In this post I’ll take a practical approach at talking about what SQL Server Mirroring is, the advantages and considerations that follows.
Availability, not scalability
SQL Server Mirroring aims to increase database availability, not scalability. Boiled down, a mirrored database consists of a principal database on SQL Server instance X and an exact mirror of that database on instance Y. Everytime a transaction has occured on X, it is executed on Y as well. While this is happening, the Y instance database is in recovery mode, meaning you cannot query it directly, and thus you cannot use this as a secondary readonly database to achieve scalability.
While you can run mirroring on different SQL Server instances on the same machine, this defeats the purpose as most errors will be hardware/system based, and usually these will affect all instances on the same phyiscal server. Trying out mirroring across instances is a good way to test it out however. In my demos I will be using virtual PCs, each loaded with SQL Server 2005 Enterprise sp1.
SQL Server supports three different operating modes.
High performance (asynchronous)
As the name implies, maintaining high performance is the key issue in this mode. Whenever a transaction is completed on the principal, the log is sent to the mirror, but the principal does not wait for this to complete. Thus if the mirror were to die out, throw an error during execution, the databases would become out of synch. The mirror could also trail behind due to a difference in computing power or other external factors. If the principal fails, you will have to do a manual failover to the mirror.
High safety (synchronous) - also known as “high protection”
As with the high performance mode, each time a transaction occurs on the principal, it is sent to the mirror. The principal will not commit the transaction until the mirror has committed the transaction also. Thus you will never risk your databases being out of synch. The downside is that your mirrored setup will be no faster than the slowest machine that is part of the mirror, plus the implicit overhead in server chatting. As with the high performance mode, you will have to make a manual failover in case of principal failure.
High safety with automatic failover (synchronous)
This mode involves a third instance besides the principal and mirror, known as the witness. The witness instance constantly monitors the principal for availability, and if a problem is detected, it will automatically perform a failover. At this point, the database as a whole will still be available, but you should manually get the failed mirror up and running again and reinitiate mirroring.
There are a couple of things that should be in place before attempting to setup database mirroring.
Service pack 1
Make sure all instances have been upgraded to service pack 1. If you do not have service pack 1, you will receive the following warning when trying to start the mirror:
Unified SQL Server service account
If you’re using Active Directory, make sure the SQL Server service accounts are running as the same user. Local System will not work as it does not have any network credentials. If you’re not using Active Directory, just make sure the services are running on an account with the same name & password on each machine. Make sure you change the service account through the SQL Server Configuration application and not the services console. Alternatively you can specify user accounts that should be used for mirror replication, but having the servers run on the same domain account is the easiest way.
Full recovery model
Make sure the database you want to mirror is setup to use the full recovery backup model, otherwise there’ll be no log to ship to the mirror instance and mirroring will not be possible.

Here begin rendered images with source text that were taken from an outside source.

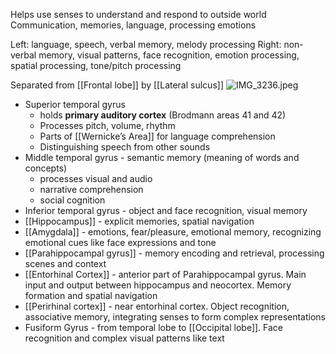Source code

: Helps use senses to understand and respond to outside world
Communication, memories, language, processing emotions

Left: language, speech, verbal memory, melody processing
Right: non-verbal memory, visual patterns, face recognition, emotion processing, spatial processing, tone/pitch processing

Separated from [[Frontal lobe]] by [[Lateral sulcus]]
![IMG_3236.jpeg](img_3236.jpeg)

* Superior temporal gyrus
  * holds **primary auditory cortex** (Brodmann areas 41 and 42)
  * Processes pitch, volume, rhythm
  * Parts of [[Wernicke’s Area]] for language comprehension
  * Distinguishing speech from other sounds
* Middle temporal gyrus - semantic memory (meaning of words and concepts)
  * processes visual and audio
  * narrative comprehension
  * social cognition
* Inferior temporal gyrus - object and face recognition, visual memory
* [[Hippocampus]] - explicit memories, spatial navigation
* [[Amygdala]] - emotions, fear/pleasure, emotional memory, recognizing emotional cues like face expressions and tone
* [[Parahippocampal gyrus]] - memory encoding and retrieval, processing scenes and context
* [[Entorhinal Cortex]] - anterior part of Parahippocampal gyrus. Main input and output between hippocampus and neocortex. Memory formation and spatial navigation
* [[Perirhinal cortex]] - near entorhinal cortex. Object recognition, associative memory, integrating senses to form complex representations
* Fusiform Gyrus - from temporal lobe to [[Occipital lobe]]. Face recognition and complex visual patterns like text
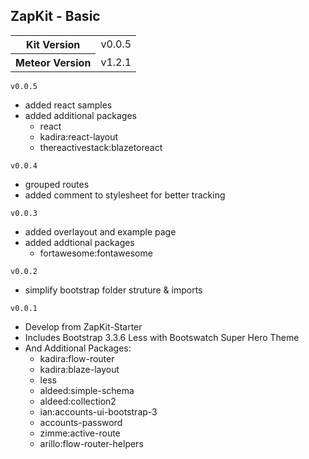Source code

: ZapKit - Basic
----------------

<table>
  <tbody>
    <tr>
      <th>Kit Version</th>
      <td>v0.0.5</td>
    </tr>
    <tr>
      <th>Meteor Version</th>
      <td>v1.2.1</td>
    </tr>
  </tbody>
</table>

`v0.0.5`

- added react samples
- added additional packages
    - react
    - kadira:react-layout
    - thereactivestack:blazetoreact

`v0.0.4`

- grouped routes
- added comment to stylesheet for better tracking

`v0.0.3`

- added overlayout and example page
- added addtional packages
    - fortawesome:fontawesome

`v0.0.2`

- simplify bootstrap folder struture & imports

`v0.0.1`

- Develop from ZapKit-Starter
- Includes Bootstrap 3.3.6 Less with Bootswatch Super Hero Theme
- And Additional Packages:
    - kadira:flow-router
    - kadira:blaze-layout
    - less
    - aldeed:simple-schema
    - aldeed:collection2
    - ian:accounts-ui-bootstrap-3
    - accounts-password
    - zimme:active-route
    - arillo:flow-router-helpers
    



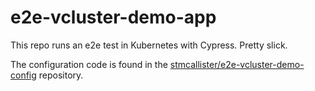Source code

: # e2e-vcluster-demo-app

This repo runs an e2e test in Kubernetes with Cypress. Pretty slick. 

The configuration code is found in the [stmcallister/e2e-vcluster-demo-config](https://github.com/stmcallister/e2e-vcluster-demo-config) repository.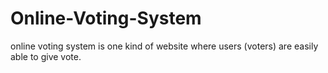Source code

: # Online-Voting-System
online voting system is one kind of website where users (voters) are easily able to give vote.
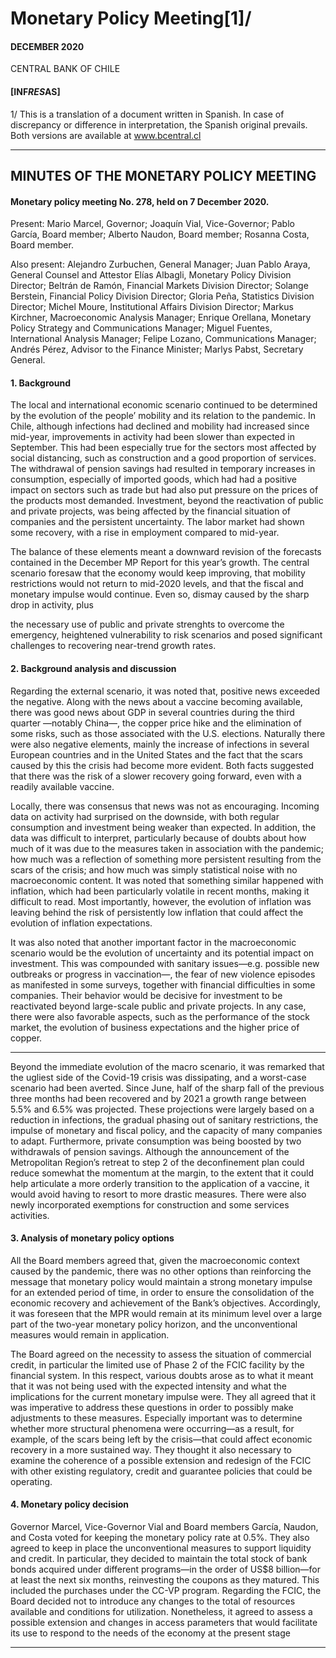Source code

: # Monetary Policy Meeting[1]/

#### DECEMBER 2020

CENTRAL BANK OF CHILE

#### [INF*RES*AS]

1/ This is a translation of a document written in Spanish. In case of discrepancy or difference in
interpretation, the Spanish original prevails. Both versions are available at www.bcentral.cl


-----

## MINUTES OF THE MONETARY POLICY MEETING

#### Monetary policy meeting No. 278, held on 7 December 2020.

Present: Mario Marcel, Governor; Joaquín Vial, Vice-Governor; Pablo García,
Board member; Alberto Naudon, Board member; Rosanna Costa, Board member.

Also present: Alejandro Zurbuchen, General Manager; Juan Pablo Araya,
General Counsel and Attestor Elías Albagli, Monetary Policy Division Director;
Beltrán de Ramón, Financial Markets Division Director; Solange Berstein,
Financial Policy Division Director; Gloria Peña, Statistics Division Director;
Michel Moure, Institutional Affairs Division Director; Markus Kirchner,
Macroeconomic Analysis Manager; Enrique Orellana, Monetary Policy Strategy
and Communications Manager; Miguel Fuentes, International Analysis Manager;
Felipe Lozano, Communications Manager; Andrés Pérez, Advisor to the Finance
Minister; Marlys Pabst, Secretary General.

#### 1. Background

The local and international economic scenario continued to be determined by
the evolution of the people’ mobility and its relation to the pandemic. In Chile,
although infections had declined and mobility had increased since mid-year,
improvements in activity had been slower than expected in September. This
had been especially true for the sectors most affected by social distancing, such
as construction and a good proportion of services. The withdrawal of pension
savings had resulted in temporary increases in consumption, especially of
imported goods, which had had a positive impact on sectors such as trade but
had also put pressure on the prices of the products most demanded. Investment,
beyond the reactivation of public and private projects, was being affected by the
financial situation of companies and the persistent uncertainty. The labor market
had shown some recovery, with a rise in employment compared to mid-year.

The balance of these elements meant a downward revision of the forecasts
contained in the December MP Report for this year’s growth. The central scenario
foresaw that the economy would keep improving, that mobility restrictions
would not return to mid-2020 levels, and that the fiscal and monetary impulse
would continue. Even so, dismay caused by the sharp drop in activity, plus


the necessary use of public and private strenghts to overcome the emergency,
heightened vulnerability to risk scenarios and posed significant challenges to
recovering near-trend growth rates.

#### 2. Background analysis and discussion

Regarding the external scenario, it was noted that, positive news exceeded the
negative. Along with the news about a vaccine becoming available, there was
good news about GDP in several countries during the third quarter —notably
China—, the copper price hike and the elimination of some risks, such as those
associated with the U.S. elections. Naturally there were also negative elements,
mainly the increase of infections in several European countries and in the United
States and the fact that the scars caused by this the crisis had become more
evident. Both facts suggested that there was the risk of a slower recovery going
forward, even with a readily available vaccine.

Locally, there was consensus that news was not as encouraging. Incoming data
on activity had surprised on the downside, with both regular consumption and
investment being weaker than expected. In addition, the data was difficult to
interpret, particularly because of doubts about how much of it was due to the
measures taken in association with the pandemic; how much was a reflection of
something more persistent resulting from the scars of the crisis; and how much
was simply statistical noise with no macroeconomic content. It was noted that
something similar happened with inflation, which had been particularly volatile
in recent months, making it difficult to read. Most importantly, however, the
evolution of inflation was leaving behind the risk of persistently low inflation
that could affect the evolution of inflation expectations.

It was also noted that another important factor in the macroeconomic scenario
would be the evolution of uncertainty and its potential impact on investment.
This was compounded with sanitary issues—e.g. possible new outbreaks or
progress in vaccination—, the fear of new violence episodes as manifested in
some surveys, together with financial difficulties in some companies. Their
behavior would be decisive for investment to be reactivated beyond large-scale
public and private projects. In any case, there were also favorable aspects, such
as the performance of the stock market, the evolution of business expectations
and the higher price of copper.


-----

Beyond the immediate evolution of the macro scenario, it was remarked that
the ugliest side of the Covid-19 crisis was dissipating, and a worst-case scenario
had been averted. Since June, half of the sharp fall of the previous three months
had been recovered and by 2021 a growth range between 5.5% and 6.5% was
projected. These projections were largely based on a reduction in infections,
the gradual phasing out of sanitary restrictions, the impulse of monetary and
fiscal policy, and the capacity of many companies to adapt. Furthermore,
private consumption was being boosted by two withdrawals of pension savings.
Although the announcement of the Metropolitan Region’s retreat to step 2 of the
deconfinement plan could reduce somewhat the momentum at the margin, to the
extent that it could help articulate a more orderly transition to the application
of a vaccine, it would avoid having to resort to more drastic measures. There
were also newly incorporated exemptions for construction and some services
activities.

#### 3. Analysis of monetary policy options

All the Board members agreed that, given the macroeconomic context caused
by the pandemic, there was no other options than reinforcing the message that
monetary policy would maintain a strong monetary impulse for an extended
period of time, in order to ensure the consolidation of the economic recovery and
achievement of the Bank’s objectives. Accordingly, it was foreseen that the MPR
would remain at its minimum level over a large part of the two-year monetary
policy horizon, and the unconventional measures would remain in application.

The Board agreed on the necessity to assess the situation of commercial credit, in
particular the limited use of Phase 2 of the FCIC facility by the financial system.
In this respect, various doubts arose as to what it meant that it was not being used
with the expected intensity and what the implications for the current monetary
impulse were. They all agreed that it was imperative to address these questions
in order to possibly make adjustments to these measures. Especially important
was to determine whether more structural phenomena were occurring—as
a result, for example, of the scars being left by the crisis—that could affect
economic recovery in a more sustained way. They thought it also necessary to
examine the coherence of a possible extension and redesign of the FCIC with
other existing regulatory, credit and guarantee policies that could be operating.


#### 4. Monetary policy decision

Governor Marcel, Vice-Governor Vial and Board members García, Naudon, and
Costa voted for keeping the monetary policy rate at 0.5%. They also agreed
to keep in place the unconventional measures to support liquidity and credit.
In particular, they decided to maintain the total stock of bank bonds acquired
under different programs—in the order of US$8 billion—for at least the next six
months, reinvesting the coupons as they matured. This included the purchases
under the CC-VP program. Regarding the FCIC, the Board decided not to
introduce any changes to the total of resources available and conditions for
utilization. Nonetheless, it agreed to assess a possible extension and changes
in access parameters that would facilitate its use to respond to the needs of the
economy at the present stage


-----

Mirroring is supported in the SQL Server Standard and Enterprise editions. Neither Express nor Workgroup edition will work. Enterprise supports the high performance operating mode, Standard only supports the two high safety modes. You can use the free Express version for the mirror server. Note that you do NOT need an extra SQL Server license for the mirroring server, provided that it does nothing else but maintain the mirrored database - take note of the 30 days clause.
My demos will be using three servers, all running Windows Server 2003 Standard (fully updated) through Virtual PC. All three have SQL Server 2005 Enterprise installed. I will be using the Microsoft sample database Adventureworks. You can download the AdventureWorks database at CodePlex.

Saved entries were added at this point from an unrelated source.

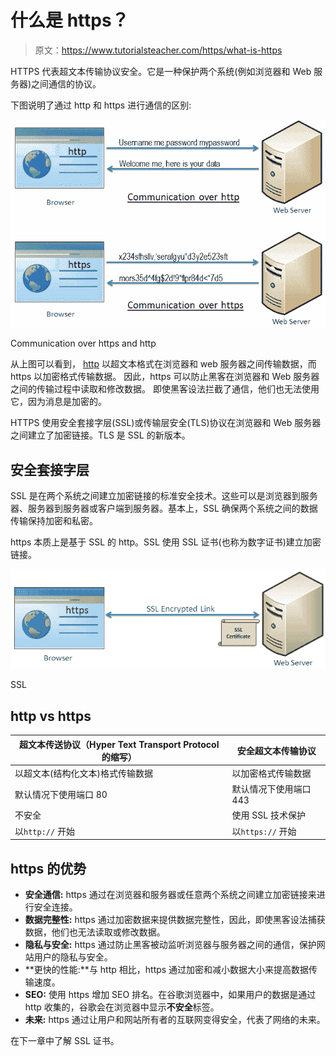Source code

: # 什么是 https？

> 原文：<https://www.tutorialsteacher.com/https/what-is-https>

HTTPS 代表超文本传输协议安全。它是一种保护两个系统(例如浏览器和 Web 服务器)之间通信的协议。

下图说明了通过 http 和 https 进行通信的区别:

![](img/f0c668b3773ca02bc472b16eec6216a9.png) 

Communication over https and http



从上图可以看到， [http](https://en.wikipedia.org/wiki/Hypertext_Transfer_Protocol) 以超文本格式在浏览器和 web 服务器之间传输数据，而 https 以加密格式传输数据。 因此，https 可以防止黑客在浏览器和 Web 服务器之间的传输过程中读取和修改数据。 即使黑客设法拦截了通信，他们也无法使用它，因为消息是加密的。

HTTPS 使用安全套接字层(SSL)或传输层安全(TLS)协议在浏览器和 Web 服务器之间建立了加密链接。TLS 是 SSL 的新版本。

## 安全套接字层

SSL 是在两个系统之间建立加密链接的标准安全技术。这些可以是浏览器到服务器、服务器到服务器或客户端到服务器。基本上，SSL 确保两个系统之间的数据传输保持加密和私密。

https 本质上是基于 SSL 的 http。SSL 使用 SSL 证书(也称为数字证书)建立加密链接。

![SSL Encrypted Link](img/df5d275e43a3cdd8d6c0af751393c868.png)

SSL



## http vs https

| 超文本传送协议（Hyper Text Transport Protocol 的缩写） | 安全超文本传输协议 |
| --- | --- |
| 以超文本(结构化文本)格式传输数据 | 以加密格式传输数据 |
| 默认情况下使用端口 80 | 默认情况下使用端口 443 |
| 不安全 | 使用 SSL 技术保护 |
| 以`http://` 开始 | 以`https://` 开始 |

## https 的优势

*   **安全通信:** https 通过在浏览器和服务器或任意两个系统之间建立加密链接来进行安全连接。
*   **数据完整性:** https 通过加密数据来提供数据完整性，因此，即使黑客设法捕获数据，他们也无法读取或修改数据。
*   **隐私与安全:** https 通过防止黑客被动监听浏览器与服务器之间的通信，保护网站用户的隐私与安全。
*   **更快的性能:**与 http 相比，https 通过加密和减小数据大小来提高数据传输速度。
*   **SEO:** 使用 https 增加 SEO 排名。在谷歌浏览器中，如果用户的数据是通过 http 收集的，谷歌会在浏览器中显示**不安全**标签。
*   **未来:** https 通过让用户和网站所有者的互联网变得安全，代表了网络的未来。

在下一章中了解 SSL 证书。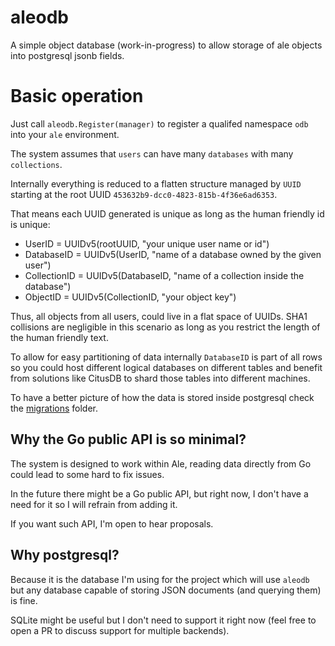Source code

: # aleodb
A simple object database (work-in-progress) to allow storage of ale objects into postgresql jsonb fields.

# Basic operation

Just call `aleodb.Register(manager)` to register a qualifed namespace `odb` into your `ale` environment.

The system assumes that `users` can have many `databases` with many `collections`.

Internally everything is reduced to a flatten structure managed by `UUID` starting at the root UUID `453632b9-dcc0-4823-815b-4f36e6ad6353`.

That means each UUID generated is unique as long as the human friendly id is unique:

- UserID = UUIDv5(rootUUID, "your unique user name or id")
- DatabaseID = UUIDv5(UserID, "name of a database owned by the given user")
- CollectionID = UUIDv5(DatabaseID, "name of a collection inside the database")
- ObjectID = UUIDv5(CollectionID, "your object key")

Thus, all objects from all users, could live in a flat space of UUIDs. SHA1 collisions are negligible in this scenario as long as you restrict the length of the human friendly text.

To allow for easy partitioning of data internally `DatabaseID` is part of all rows so you could host different logical databases on different tables and benefit from solutions like CitusDB to shard those tables into different machines.

To have a better picture of how the data is stored inside postgresql check the [migrations](./migrations) folder.

## Why the Go public API is so minimal?

The system is designed to work within Ale, reading data directly from Go could lead to some hard to fix issues.

In the future there might be a Go public API, but right now, I don't have a need for it so I will refrain from adding it.

If you want such API, I'm open to hear proposals.

## Why postgresql?

Because it is the database I'm using for the project which will use `aleodb` but any database capable of storing JSON documents (and querying them) is fine.

SQLite might be useful but I don't need to support it right now (feel free to open a PR to discuss support for multiple backends).
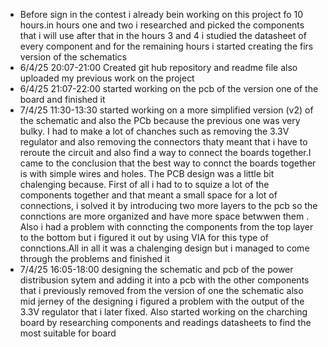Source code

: <ul><li>Before sign in the contest i already bein working on this project fo 10 hours.in hours one and two i researched and picked the components that i will use after that in the hours 3 and 4 i studied the datasheet of every component and for the remaining hours i started creating the firs version of the schematics</li>
<li>6/4/25 20:07-21:00 Created git hub repository and  readme file also uploaded my previous work on the project  </li>
<li> 6/4/25 21:07-22:00 started working on the pcb of the version one of the board and finished it  </li>
<li>7/4/25 11:30-13:30 started working on a more simplified version (v2) of the schematic and also the PCb because the previous one was very bulky. I had to make a lot of chanches such as removing the 3.3V regulator and also removing the connectors thaty meant that i have to reroute the circuit and also find a way to connect the boards together.I came to the conclusion that the best way to connct the boards together is with simple wires and holes.
The PCB design was a little bit chalenging because. First of all i had to to squize a lot of the components together and that meant a small space for a lot of connections, i solved it by introducing two more layers to the pcb so the connctions are more organized and have more space betwwen them . Also i had a problem with conncting the components from the top layer to the bottom but i figured it out by using VIA for this type of connctions.All in all it was a chalenging design but i managed to come through the problems and finished it  </li>
<li>7/4/25 16:05-18:00 designing the schematic and pcb of the power distribusion sytem and adding it into a pcb with the other components that i previously removed from the version of one the schematic also mid jerney of the designing i figured a problem with the output of the 3.3V regulator that i later fixed. Also started working on the charching board by researching components and readings datasheets to find the most suitable for board </li>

The three servers are RIO, MANDALAY and MGM (yes, I like Vegas). MGM will only be used for setting up a witness, RIO and MANDALAY will both host the actual databases, MANDALAY being the initial principal and RIO being the initial mirror. All servers are completely fresh installations using SQL Server authentication.

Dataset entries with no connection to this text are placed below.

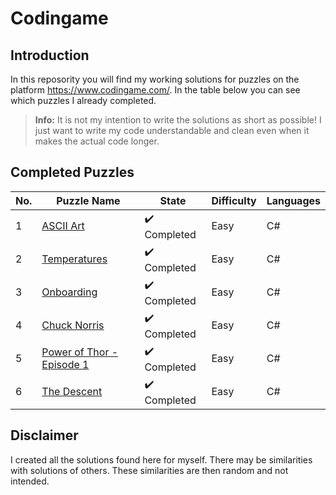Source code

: # Codingame

## Introduction
In this reposority you will find my working solutions for puzzles on the platform https://www.codingame.com/. In the table below you can see which puzzles I already completed.

> **Info:** It is not my intention to write the solutions as short as possible! I just want to write my code understandable and clean even when it makes the actual code longer.

## Completed Puzzles
| No. |                           Puzzle Name                                                        |             State            | Difficulty | Languages |
|-----|----------------------------------------------------------------------------------------------|------------------------------|------------|-----------|
| 1   | [ASCII Art](https://www.codingame.com/training/easy/ascii-art)                               | :heavy_check_mark: Completed |    Easy    |     C#    |
| 2   | [Temperatures](https://www.codingame.com/training/easy/temperatures)                         | :heavy_check_mark: Completed |    Easy    |     C#    |
| 3   | [Onboarding](https://www.codingame.com/training/easy/onboarding)                             | :heavy_check_mark: Completed |    Easy    |     C#    |
| 4   | [Chuck Norris](https://www.codingame.com/training/easy/chuck-norris)                         | :heavy_check_mark: Completed |    Easy    |     C#    |
| 5   | [Power of Thor - Episode 1](https://www.codingame.com/training/easy/power-of-thor-episode-1) | :heavy_check_mark: Completed |    Easy    |     C#    |
| 6   | [The Descent](https://www.codingame.com/training/easy/the-descent)                           | :heavy_check_mark: Completed |    Easy    |     C#    |

## Disclaimer
I created all the solutions found here for myself. There may be similarities with solutions of others. These similarities are then random and not intended.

I will be connecting to the instances from SQL Server Management Studio running on my desktop computer.
Initial setup of the databases
The first step is to restore the AdventureWorks .bak backup file to both servers. On the principal (MANDALAY) we should make a normal restore (RESTORE WITH RECOVERY) so the database is online. On the mirror (RIO), we should restore into the recovering state so no changes can be made (RESTORE WITH NORECOVERY). You can watch how it’s done here, or skip on to the next section.
Now that we’ve got both databases setup, we’re ready to setup the actual mirror. A couple of notes on what I’m doing during the setup. In the first demo, I’ll setup a synchronous high safety mirror with a witness. As all the virtual PCs are running on the same machine, I’ll have to use different ports for the endpoints. Whether you want to use encryption for the endpoint communication is scenario specific. Encryption will have an overhead - albeit a minor one - so it’s up to you to determine if it’s neccessary. As our SQL Services are running on the same account across the machines, we do not have to specify any custom service account names during the setup.
For some reason, SQL Server needs a fully qualified domain name for the instance addresses. If you’re setting this up on a computer that is part of the domain, you should simply use the domain name, [Computer].[domain]:port. In this example my desktop is not part of the Active Directory domain and thus it’ll use addresses like TCP://COMPUTER:PORT which is not accepted. I’ll fix it by simply writing the machine IP addresses manually instead. The IP for MANDALAY is 192.168.0.31 and for RIO it’s 192.168.0.33. Note that you should ALWAYS use FQDNs, using IPs are not recommended as it may result in configuration as well as runtime issues. See Adam Machanics blogpost on the same issue as I ran into a couple of times.
Testing the mirror
Besides my DBA excesses, I’m a developer. And what’s more natural than to whip together a small application that tests the mirrors availability?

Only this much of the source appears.